Володю они пустили вперед с заданием — обаять и обеспечить проезд. Обаять получилось, но с проездом не очень. Поначалу их, правда, втиснули в какой-то вагон, выслушав историю ограбления и даже поверив ей (ну кто сейчас бы поверил причитанию: «Мы люди не местные…»?). Но старший группы в комплоте с бригадиром поезда заявили, что высадят их на первой же остановке, которая, правда, брезжила где-то в Молдавии, в Бельцах, кажется, то бишь куда ближе к вожделенной Одессе.

А потом было прощание. Как легко и трогательно любили их дружбяные девицы. Они прошли по вагонам и принесли огромный пакет с бутербродами и прочей снедью, они гладили их грязные кудри, целовали щеки, и только скученность плацкартного вагона и природная робость не позволили троице за эти несколько часов познать блаженство на жестких вагонных скамейках, хотя Володька и провел в тамбуре довольно обстоятельную беседу с очень милой рьжей Милой.

А потом они сошли — да, да, в Бельцах.

Стояла ночь. Горели звезды. Хорошо-то как.

Славные, добрые люди попадались им на всем пути до Одессы, да и в Одессе, как станет ясно. И куда все это подевалось? Мыслимо ли такое сейчас? Покидая «Дружбу», Виталик записал в книге американских пьес телефон и имя — Татьяна. Она особенно ревностно теребила его тогда еще существовавшие волосы и мурлыкала на ухо, что ей такие тощие кареглазики нравятся. Он чувствовал приятное возбуждение и терся небритой щекой о ее плечо. Все было жутко трогательно.

Так они добрались до Одессы. Проводницы пускали их то в тамбур, то в служебное купе, а то и сажали на свободные места — верить трудно, но совершенно бесплатно. О те времена, о те нравы! А куда пойдут в Одессе люди, которые хотят заработать пару рублей? Так я вам скажу — они пойдут в порт.

И они пошли в порт.

Порт оказался «режимным объектом», а это означало, что грузчиками там могли работать только проверенные, надежные — благонадежные — люди. Иначе говоря, имеющие местную прописку. Получив отлуп в отделе кадров от спелой румяной бабехи, они собрались уходить, но тут взгляд Володьки упал на табличку «Комитет комсомола».

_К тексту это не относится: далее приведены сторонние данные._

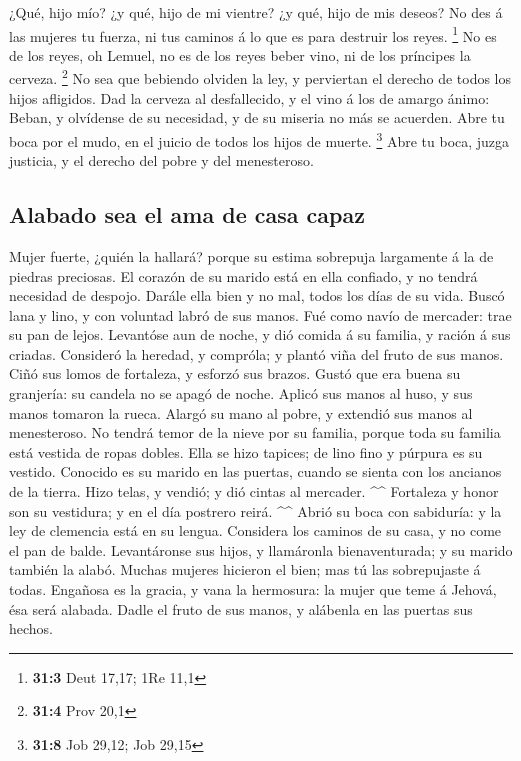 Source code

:  ¿Qué, hijo mío? ¿y qué, hijo de mi vientre? ¿y qué, hijo de
mis deseos?  No des á las mujeres tu fuerza, ni tus caminos
á lo que es para destruir los reyes. \footnote{\textbf{31:3} Deut 17,17;
  1Re 11,1}  No es de los reyes, oh Lemuel, no es de los
reyes beber vino, ni de los príncipes la cerveza. \footnote{\textbf{31:4}
  Prov 20,1}  No sea que bebiendo olviden la ley, y
perviertan el derecho de todos los hijos afligidos.  Dad la
cerveza al desfallecido, y el vino á los de amargo ánimo: 
Beban, y olvídense de su necesidad, y de su miseria no más se acuerden.
 Abre tu boca por el mudo, en el juicio de todos los hijos
de muerte. \footnote{\textbf{31:8} Job 29,12; Job 29,15} 
Abre tu boca, juzga justicia, y el derecho del pobre y del menesteroso.

\hypertarget{alabado-sea-el-ama-de-casa-capaz}{%
\subsection{Alabado sea el ama de casa
capaz}\label{alabado-sea-el-ama-de-casa-capaz}}

 Mujer fuerte, ¿quién la hallará? porque su estima
sobrepuja largamente á la de piedras preciosas.  El corazón
de su marido está en ella confiado, y no tendrá necesidad de despojo.
 Darále ella bien y no mal, todos los días de su vida.
 Buscó lana y lino, y con voluntad labró de sus manos.
 Fué como navío de mercader: trae su pan de lejos.
 Levantóse aun de noche, y dió comida á su familia, y
ración á sus criadas.  Consideró la heredad, y compróla; y
plantó viña del fruto de sus manos.  Ciñó sus lomos de
fortaleza, y esforzó sus brazos.  Gustó que era buena su
granjería: su candela no se apagó de noche.  Aplicó sus
manos al huso, y sus manos tomaron la rueca.  Alargó su
mano al pobre, y extendió sus manos al menesteroso.  No
tendrá temor de la nieve por su familia, porque toda su familia está
vestida de ropas dobles.  Ella se hizo tapices; de lino
fino y púrpura es su vestido.  Conocido es su marido en las
puertas, cuando se sienta con los ancianos de la tierra. 
Hizo telas, y vendió; y dió cintas al mercader. \^{}\^{} 
Fortaleza y honor son su vestidura; y en el día postrero reirá. \^{}\^{}
 Abrió su boca con sabiduría: y la ley de clemencia está en
su lengua.  Considera los caminos de su casa, y no come el
pan de balde.  Levantáronse sus hijos, y llamáronla
bienaventurada; y su marido también la alabó.  Muchas
mujeres hicieron el bien; mas tú las sobrepujaste á todas. 
Engañosa es la gracia, y vana la hermosura: la mujer que teme á Jehová,
ésa será alabada.  Dadle el fruto de sus manos, y alábenla
en las puertas sus hechos.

— О! — сказал он и толкнул дверь.

Где он теперь, портовый комсомольский секретарь Костя, или Сережа, а может быть, Боря или Лева — Одесса все же? Они совали ему студенческие билеты, дескать, тоже комсомольцы, из Москвы, и вот такое случилось, заработать бы надо, а тут — прописка. Он посмотрел на них сострадательно, особенно на Виталика — доходяга, сказал коротко: «Айда» — и повел в буфет. Взял им кило горячих сарделек, по стакану бочкового кофе и полбуханки хлеба. «Ешьте, хлопцы, я сейчас». Отяжелевшие от сытости, они снова — в его кильватере — пришли в отдел кадров, и та же бабеха приняла их как родных племянников.

— Найдете бригадира Мишу на двадцатом причале, а жить будете на «Иване Сусанине», он на двадцать втором стоит.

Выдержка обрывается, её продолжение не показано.